Whether the person with AD is your spouse, parent, sibling, or in-law, a shift in the balance of power must occur in your relationship. You may feel uncomfortable at first with the term power. Yet the dynamics of power, influence, and authority exist in every relationship and can be used constructively. The change in power balance derives from the fact that the person with AD needs protection from the risks posed by the disease and can no longer meet her or his needs alone. Because of impairment in memory, thinking, or other brain functions, the person with AD no longer has intellectual equality with others—an unfortunate reality. As one person’s role in the relationship changes and personal control diminishes, the other person’s role must change in corresponding ways.

Any person giving direction and assuming greater responsibility in a relationship is exercising more power than the other person. This does not mean, however, that the dignity of the person with AD should be diminished or ignored. On the contrary, preserving his or her dignity becomes the utmost priority. In taking leadership, your job is not to dominate the life of the person with AD, but to help minimize the affected person’s disabilities and maximize his or her remaining abilities. This implies not only caring for the person with AD but also caring about the person. Ultimately, the leadership role is about meeting the needs of the other person.

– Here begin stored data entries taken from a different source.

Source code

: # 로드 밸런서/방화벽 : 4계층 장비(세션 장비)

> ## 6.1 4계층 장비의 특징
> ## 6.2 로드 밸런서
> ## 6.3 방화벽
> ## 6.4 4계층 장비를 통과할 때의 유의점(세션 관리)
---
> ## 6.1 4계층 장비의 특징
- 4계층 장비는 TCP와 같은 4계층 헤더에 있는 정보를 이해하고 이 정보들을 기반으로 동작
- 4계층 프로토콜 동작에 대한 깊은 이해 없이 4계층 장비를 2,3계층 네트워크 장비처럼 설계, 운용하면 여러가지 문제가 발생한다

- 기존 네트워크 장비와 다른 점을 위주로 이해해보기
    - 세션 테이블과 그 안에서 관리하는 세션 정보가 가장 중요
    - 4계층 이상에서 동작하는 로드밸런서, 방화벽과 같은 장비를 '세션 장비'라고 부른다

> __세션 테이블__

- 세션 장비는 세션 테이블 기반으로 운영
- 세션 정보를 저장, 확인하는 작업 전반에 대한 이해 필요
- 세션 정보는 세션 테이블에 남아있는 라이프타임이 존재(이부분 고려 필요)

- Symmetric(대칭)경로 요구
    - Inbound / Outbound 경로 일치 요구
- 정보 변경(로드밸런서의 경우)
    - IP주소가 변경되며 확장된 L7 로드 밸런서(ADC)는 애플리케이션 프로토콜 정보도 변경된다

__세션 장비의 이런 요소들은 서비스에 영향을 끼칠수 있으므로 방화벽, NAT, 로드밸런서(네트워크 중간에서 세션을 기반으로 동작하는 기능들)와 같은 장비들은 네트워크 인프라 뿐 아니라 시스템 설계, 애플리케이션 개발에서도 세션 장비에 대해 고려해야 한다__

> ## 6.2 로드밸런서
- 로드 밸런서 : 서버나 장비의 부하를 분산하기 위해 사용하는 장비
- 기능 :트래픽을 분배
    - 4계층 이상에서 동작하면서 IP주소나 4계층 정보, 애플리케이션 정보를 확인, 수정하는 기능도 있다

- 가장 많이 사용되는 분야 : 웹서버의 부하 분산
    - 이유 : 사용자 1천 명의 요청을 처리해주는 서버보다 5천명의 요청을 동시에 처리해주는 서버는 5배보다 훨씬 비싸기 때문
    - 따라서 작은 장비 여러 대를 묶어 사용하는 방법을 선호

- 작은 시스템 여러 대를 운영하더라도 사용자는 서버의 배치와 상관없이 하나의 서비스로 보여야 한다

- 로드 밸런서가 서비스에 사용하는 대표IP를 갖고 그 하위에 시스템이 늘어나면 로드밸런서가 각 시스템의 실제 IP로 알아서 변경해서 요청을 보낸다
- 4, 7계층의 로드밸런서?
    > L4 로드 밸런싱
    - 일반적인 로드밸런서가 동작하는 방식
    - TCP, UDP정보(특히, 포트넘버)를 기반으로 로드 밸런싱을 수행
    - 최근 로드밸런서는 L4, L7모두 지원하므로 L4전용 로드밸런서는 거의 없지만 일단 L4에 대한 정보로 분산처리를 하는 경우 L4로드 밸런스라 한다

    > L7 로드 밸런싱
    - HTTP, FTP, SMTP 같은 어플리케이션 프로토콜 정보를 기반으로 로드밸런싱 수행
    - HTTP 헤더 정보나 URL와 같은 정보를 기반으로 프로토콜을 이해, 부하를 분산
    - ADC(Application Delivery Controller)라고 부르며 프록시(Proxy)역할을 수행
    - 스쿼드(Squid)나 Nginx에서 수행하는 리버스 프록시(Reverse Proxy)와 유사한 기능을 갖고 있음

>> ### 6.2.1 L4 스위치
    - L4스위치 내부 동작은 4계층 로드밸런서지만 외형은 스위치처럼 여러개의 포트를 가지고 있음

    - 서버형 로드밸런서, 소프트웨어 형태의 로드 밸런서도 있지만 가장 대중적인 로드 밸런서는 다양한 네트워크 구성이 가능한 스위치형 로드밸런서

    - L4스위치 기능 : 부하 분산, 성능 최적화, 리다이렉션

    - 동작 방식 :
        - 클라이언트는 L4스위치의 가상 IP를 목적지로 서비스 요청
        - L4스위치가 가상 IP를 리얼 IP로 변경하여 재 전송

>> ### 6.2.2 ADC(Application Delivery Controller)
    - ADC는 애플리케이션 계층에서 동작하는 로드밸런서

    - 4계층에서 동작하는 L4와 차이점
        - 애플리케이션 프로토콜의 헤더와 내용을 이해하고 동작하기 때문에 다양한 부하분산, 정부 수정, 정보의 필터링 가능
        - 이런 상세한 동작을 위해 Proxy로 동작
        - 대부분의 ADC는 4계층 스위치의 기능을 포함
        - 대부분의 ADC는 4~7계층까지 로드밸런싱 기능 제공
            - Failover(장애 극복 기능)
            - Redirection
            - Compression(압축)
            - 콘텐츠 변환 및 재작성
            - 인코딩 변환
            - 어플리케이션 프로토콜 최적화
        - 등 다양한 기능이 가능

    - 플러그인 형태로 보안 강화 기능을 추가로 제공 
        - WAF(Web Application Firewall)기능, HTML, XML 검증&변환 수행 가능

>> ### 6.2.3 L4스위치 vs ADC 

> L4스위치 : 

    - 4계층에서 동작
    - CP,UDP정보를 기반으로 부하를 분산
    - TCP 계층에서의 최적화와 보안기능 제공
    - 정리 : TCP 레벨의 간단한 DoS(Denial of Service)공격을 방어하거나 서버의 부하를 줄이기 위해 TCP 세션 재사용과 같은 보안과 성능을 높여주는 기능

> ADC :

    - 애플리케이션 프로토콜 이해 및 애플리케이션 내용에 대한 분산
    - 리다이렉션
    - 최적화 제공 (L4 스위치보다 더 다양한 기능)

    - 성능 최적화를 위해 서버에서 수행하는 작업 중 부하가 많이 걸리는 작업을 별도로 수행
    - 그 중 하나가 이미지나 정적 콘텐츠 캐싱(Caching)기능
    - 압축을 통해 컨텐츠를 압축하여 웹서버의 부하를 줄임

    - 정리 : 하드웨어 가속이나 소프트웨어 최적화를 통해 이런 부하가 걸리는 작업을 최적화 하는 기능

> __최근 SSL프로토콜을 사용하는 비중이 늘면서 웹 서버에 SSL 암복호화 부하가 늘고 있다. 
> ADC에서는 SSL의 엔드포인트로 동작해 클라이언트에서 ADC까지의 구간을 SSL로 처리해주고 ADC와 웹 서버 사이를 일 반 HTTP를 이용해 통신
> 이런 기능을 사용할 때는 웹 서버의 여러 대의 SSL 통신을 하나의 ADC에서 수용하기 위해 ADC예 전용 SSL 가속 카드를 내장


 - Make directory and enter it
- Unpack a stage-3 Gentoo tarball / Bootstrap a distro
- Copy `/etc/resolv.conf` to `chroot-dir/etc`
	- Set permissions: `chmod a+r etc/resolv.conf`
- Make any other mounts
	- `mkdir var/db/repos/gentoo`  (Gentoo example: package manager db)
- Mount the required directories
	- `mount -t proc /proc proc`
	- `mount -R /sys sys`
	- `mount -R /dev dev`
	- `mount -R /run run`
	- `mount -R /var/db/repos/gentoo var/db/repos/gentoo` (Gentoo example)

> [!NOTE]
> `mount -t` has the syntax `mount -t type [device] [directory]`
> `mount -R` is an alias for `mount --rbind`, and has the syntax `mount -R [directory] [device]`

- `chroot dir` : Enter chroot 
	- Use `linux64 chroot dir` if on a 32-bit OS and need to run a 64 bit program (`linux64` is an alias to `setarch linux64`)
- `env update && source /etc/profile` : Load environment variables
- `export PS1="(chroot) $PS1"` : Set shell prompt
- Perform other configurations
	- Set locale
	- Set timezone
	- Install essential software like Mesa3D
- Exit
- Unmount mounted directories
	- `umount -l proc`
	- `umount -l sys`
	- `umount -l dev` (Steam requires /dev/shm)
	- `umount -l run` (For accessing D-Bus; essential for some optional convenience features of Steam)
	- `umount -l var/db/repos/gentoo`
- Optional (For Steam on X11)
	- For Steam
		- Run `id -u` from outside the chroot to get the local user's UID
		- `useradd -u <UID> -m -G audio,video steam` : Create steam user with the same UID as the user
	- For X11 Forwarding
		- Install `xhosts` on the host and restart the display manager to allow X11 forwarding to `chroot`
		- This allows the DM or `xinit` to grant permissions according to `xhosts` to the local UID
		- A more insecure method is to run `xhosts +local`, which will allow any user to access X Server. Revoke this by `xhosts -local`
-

It takes self-confidence to assume leadership on behalf of another adult. It also takes extraordinary empathy, patience, and understanding to exercise this powerful role in a loving way. Despite the inequality of the relationship, the self-esteem of the person with AD must be upheld. Otherwise, feelings of embarrassment, depression, and frustration may arise, and conflicts may develop. In Counting on Kindness: The Dilemmas of Dependency, Wendy Lustbader describes the finesse required of the leader: “The best assistance is that which is unobtrusive. Helpers who quietly get things done, rather than announcing their efforts, leave a dependent person’s pride intact. The indebtedness position is not emphasized, and no mention is made of special accommodations. The fact of helplessness then recedes into the background, where it can reside without harming the person’s self-esteem.” Sensitivity to the feelings of the person being helped can lead to mutual understanding and cooperation.

Knowing how and when to help out completely, partially, or not at all also requires you to think on your feet. Sometimes it may seem more efficient for you to take over a task completely. At the same time, by doing so you may be ignoring the remaining abilities of someone with AD. You may reason, “I can fix a meal in half the time it takes him so I might as well do it by myself,” even though the person with AD may derive satisfaction from playing a part in meal preparation. At the other extreme, you may assume that a certain task can be done independently, causing the person with AD to struggle needlessly. You may think, “She can still manage paying those bills by herself” when, in fact, she may silently wish for relief from this stressful work. Understanding the different levels of dependence and independence requires much insight into the needs and preferences of the affected person. At the same time, you cannot overlook the limits on your own time, energy, and patience. Balancing all these practical and personal needs can be a real juggling act.